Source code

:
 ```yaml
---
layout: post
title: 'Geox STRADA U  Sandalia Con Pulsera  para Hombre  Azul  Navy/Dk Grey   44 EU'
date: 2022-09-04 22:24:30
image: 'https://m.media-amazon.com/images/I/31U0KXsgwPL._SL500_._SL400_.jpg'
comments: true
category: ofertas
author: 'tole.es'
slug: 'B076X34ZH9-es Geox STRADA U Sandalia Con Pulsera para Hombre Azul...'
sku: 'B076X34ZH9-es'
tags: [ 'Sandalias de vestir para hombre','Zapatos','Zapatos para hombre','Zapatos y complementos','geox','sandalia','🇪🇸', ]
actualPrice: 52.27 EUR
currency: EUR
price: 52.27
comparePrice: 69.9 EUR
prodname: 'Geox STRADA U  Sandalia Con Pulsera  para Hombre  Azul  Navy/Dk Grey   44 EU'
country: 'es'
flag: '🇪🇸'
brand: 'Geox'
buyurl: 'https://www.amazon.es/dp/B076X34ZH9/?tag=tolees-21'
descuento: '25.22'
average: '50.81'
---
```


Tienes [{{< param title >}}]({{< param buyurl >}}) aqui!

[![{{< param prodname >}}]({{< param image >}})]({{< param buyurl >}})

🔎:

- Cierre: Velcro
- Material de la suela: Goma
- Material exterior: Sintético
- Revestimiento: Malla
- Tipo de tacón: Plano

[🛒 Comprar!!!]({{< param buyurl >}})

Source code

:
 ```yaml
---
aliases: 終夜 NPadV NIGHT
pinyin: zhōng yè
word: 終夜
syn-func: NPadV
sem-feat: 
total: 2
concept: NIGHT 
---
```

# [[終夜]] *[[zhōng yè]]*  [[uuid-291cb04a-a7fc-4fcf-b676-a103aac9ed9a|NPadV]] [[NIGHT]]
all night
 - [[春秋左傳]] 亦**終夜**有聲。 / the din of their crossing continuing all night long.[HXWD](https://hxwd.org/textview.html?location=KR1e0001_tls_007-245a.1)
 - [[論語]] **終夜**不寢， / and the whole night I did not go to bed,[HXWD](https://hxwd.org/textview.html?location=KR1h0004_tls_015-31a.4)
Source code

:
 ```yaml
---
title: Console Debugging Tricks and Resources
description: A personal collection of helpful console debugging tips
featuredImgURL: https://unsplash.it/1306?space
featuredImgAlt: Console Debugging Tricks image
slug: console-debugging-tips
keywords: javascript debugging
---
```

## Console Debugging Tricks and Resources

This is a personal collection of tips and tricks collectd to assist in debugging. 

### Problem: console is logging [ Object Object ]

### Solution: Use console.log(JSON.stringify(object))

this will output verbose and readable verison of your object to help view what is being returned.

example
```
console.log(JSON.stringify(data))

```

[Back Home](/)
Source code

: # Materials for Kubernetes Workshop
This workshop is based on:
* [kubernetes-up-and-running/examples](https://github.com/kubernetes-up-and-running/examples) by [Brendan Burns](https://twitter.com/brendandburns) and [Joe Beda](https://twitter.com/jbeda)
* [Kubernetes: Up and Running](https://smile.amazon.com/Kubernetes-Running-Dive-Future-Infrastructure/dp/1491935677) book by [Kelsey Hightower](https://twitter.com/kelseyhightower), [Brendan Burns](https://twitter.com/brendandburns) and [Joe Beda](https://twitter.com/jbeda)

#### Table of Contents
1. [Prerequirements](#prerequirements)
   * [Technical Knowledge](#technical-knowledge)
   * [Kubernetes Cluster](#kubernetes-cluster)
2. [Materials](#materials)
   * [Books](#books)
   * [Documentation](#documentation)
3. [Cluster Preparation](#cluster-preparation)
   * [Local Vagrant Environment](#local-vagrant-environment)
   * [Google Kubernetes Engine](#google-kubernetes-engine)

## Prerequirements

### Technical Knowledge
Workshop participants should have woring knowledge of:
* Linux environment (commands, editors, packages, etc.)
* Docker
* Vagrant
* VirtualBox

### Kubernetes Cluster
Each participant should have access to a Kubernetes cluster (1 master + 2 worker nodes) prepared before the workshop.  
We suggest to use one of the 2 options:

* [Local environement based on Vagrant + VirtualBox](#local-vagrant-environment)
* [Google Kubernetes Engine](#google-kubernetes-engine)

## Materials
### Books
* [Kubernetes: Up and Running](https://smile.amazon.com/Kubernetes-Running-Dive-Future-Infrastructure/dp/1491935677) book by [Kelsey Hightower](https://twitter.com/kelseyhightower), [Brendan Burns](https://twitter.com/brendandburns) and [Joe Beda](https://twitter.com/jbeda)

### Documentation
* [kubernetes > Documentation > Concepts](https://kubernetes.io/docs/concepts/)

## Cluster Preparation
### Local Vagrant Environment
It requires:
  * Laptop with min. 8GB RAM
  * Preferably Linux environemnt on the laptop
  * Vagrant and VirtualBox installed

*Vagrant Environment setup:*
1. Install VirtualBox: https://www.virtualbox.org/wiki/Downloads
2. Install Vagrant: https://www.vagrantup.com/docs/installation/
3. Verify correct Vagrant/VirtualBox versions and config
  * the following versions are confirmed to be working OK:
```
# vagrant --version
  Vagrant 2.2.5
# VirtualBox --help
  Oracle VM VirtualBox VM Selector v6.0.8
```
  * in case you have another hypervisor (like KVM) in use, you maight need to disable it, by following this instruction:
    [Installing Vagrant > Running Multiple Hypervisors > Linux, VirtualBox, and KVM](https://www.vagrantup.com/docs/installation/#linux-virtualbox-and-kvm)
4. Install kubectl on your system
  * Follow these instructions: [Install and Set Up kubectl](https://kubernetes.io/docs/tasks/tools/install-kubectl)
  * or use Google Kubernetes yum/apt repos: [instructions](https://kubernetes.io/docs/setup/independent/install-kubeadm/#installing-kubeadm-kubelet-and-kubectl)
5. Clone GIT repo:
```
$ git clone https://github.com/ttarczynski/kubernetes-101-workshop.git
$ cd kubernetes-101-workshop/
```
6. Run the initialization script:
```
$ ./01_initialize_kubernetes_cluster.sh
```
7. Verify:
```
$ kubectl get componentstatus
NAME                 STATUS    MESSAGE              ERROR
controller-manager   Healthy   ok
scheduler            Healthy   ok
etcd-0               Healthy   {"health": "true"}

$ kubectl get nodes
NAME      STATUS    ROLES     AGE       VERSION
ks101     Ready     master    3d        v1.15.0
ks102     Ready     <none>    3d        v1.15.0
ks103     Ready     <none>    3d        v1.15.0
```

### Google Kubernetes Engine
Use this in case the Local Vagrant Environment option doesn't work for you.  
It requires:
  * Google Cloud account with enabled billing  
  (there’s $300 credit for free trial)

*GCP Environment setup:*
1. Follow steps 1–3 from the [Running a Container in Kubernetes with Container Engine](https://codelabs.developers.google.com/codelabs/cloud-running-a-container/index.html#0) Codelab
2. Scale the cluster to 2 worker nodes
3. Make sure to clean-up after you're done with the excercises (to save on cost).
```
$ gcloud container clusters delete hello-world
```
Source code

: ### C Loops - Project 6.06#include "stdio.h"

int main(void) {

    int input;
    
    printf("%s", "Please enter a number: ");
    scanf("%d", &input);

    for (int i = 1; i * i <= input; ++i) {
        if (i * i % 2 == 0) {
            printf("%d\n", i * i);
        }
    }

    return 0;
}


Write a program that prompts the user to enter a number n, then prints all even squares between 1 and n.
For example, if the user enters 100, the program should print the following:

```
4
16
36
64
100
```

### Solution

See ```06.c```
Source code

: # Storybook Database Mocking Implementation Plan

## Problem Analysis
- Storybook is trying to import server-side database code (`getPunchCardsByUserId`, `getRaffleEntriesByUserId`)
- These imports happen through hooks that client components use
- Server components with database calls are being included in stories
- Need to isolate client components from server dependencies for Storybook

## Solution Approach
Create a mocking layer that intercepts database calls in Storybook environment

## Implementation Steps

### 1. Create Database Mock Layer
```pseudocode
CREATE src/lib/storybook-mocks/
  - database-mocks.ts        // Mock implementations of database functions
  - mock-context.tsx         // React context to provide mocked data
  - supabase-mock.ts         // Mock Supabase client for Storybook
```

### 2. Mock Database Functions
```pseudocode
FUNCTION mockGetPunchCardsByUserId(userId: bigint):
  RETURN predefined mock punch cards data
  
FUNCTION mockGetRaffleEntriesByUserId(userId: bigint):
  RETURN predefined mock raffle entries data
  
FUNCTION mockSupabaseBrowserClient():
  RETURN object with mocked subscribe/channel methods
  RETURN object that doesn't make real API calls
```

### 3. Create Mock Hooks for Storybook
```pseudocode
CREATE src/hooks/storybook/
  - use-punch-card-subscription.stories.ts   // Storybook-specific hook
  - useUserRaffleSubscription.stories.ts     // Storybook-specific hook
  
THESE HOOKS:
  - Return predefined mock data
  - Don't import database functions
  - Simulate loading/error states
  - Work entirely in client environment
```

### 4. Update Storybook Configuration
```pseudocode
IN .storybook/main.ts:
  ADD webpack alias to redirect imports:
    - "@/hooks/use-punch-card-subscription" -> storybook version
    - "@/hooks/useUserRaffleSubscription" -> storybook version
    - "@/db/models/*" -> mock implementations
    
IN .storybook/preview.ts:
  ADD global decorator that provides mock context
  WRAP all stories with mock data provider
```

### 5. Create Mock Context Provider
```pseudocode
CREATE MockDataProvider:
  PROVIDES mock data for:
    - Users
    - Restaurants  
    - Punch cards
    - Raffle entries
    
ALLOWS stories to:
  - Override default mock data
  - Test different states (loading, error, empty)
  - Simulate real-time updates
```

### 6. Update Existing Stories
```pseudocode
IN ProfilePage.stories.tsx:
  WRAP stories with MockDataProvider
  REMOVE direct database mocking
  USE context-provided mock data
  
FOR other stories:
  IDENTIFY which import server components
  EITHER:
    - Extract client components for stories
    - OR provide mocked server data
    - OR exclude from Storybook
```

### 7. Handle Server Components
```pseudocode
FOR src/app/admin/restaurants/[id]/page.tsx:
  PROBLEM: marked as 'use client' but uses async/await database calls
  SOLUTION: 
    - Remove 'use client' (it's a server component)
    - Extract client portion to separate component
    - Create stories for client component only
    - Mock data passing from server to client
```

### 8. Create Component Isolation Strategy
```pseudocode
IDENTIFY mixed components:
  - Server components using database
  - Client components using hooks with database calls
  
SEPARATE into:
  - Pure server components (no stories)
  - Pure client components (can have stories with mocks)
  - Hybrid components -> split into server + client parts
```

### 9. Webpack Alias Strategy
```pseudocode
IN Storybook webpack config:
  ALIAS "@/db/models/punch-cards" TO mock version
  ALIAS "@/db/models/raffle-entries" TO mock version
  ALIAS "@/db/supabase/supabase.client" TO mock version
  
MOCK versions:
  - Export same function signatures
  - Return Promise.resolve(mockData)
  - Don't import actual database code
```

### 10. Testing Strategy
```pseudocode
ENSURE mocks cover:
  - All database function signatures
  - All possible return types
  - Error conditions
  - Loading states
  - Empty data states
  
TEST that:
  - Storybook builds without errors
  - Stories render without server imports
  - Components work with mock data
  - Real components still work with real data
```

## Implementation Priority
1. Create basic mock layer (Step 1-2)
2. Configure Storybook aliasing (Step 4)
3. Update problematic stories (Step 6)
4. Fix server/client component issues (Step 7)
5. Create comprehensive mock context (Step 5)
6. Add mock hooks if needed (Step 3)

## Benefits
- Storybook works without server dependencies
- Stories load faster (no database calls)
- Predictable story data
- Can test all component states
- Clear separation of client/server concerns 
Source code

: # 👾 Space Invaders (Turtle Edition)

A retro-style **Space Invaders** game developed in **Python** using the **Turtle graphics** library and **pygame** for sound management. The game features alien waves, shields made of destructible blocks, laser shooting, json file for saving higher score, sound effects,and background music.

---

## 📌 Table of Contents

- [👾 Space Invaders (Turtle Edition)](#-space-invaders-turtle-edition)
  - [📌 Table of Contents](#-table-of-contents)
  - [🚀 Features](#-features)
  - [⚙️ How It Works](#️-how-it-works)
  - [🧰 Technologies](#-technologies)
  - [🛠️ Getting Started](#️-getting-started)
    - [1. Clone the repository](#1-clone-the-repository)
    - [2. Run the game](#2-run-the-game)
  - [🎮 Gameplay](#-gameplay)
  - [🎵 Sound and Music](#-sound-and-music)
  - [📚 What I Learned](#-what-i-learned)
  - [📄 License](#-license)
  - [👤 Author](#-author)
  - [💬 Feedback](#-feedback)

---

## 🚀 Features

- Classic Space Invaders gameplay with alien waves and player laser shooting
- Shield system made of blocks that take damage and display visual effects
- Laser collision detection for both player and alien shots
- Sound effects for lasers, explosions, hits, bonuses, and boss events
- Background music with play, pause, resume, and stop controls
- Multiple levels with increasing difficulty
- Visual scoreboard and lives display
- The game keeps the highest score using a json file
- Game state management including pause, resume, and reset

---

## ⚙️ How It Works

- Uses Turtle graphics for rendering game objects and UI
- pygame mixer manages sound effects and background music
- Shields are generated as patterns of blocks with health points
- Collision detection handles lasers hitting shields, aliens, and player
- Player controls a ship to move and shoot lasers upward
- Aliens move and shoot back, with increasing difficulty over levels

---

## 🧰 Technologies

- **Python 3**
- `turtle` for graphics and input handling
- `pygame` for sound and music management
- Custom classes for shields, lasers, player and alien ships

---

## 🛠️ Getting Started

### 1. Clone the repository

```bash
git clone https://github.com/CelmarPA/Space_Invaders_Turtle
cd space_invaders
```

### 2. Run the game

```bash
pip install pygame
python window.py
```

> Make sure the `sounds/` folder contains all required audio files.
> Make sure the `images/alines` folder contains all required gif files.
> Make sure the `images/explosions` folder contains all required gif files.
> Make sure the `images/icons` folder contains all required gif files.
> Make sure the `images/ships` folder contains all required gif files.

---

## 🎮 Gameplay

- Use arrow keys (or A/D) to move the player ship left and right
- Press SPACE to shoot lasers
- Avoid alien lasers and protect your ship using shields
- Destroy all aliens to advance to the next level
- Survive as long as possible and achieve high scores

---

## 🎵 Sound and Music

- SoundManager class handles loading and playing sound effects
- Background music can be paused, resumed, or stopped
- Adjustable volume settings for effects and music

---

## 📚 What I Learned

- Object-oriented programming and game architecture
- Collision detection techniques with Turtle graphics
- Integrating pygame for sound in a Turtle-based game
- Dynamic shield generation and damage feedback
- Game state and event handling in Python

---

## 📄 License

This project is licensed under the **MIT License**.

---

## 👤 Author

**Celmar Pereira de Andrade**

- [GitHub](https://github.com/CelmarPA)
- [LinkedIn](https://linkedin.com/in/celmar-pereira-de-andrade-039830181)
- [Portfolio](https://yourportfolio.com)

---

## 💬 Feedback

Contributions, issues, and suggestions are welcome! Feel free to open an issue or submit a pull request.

--------------------

### [About this exercise]
Go through the listing above and return each line where the word "title" occurs.

### [Response to the task]
title: 'Geox STRADA U  Sandalia Con Pulsera  para Hombre  Azul  Navy/Dk Grey   44 EU'
Tienes [{{< param title >}}]({{< param buyurl >}}) aqui!
title: Console Debugging Tricks and Resources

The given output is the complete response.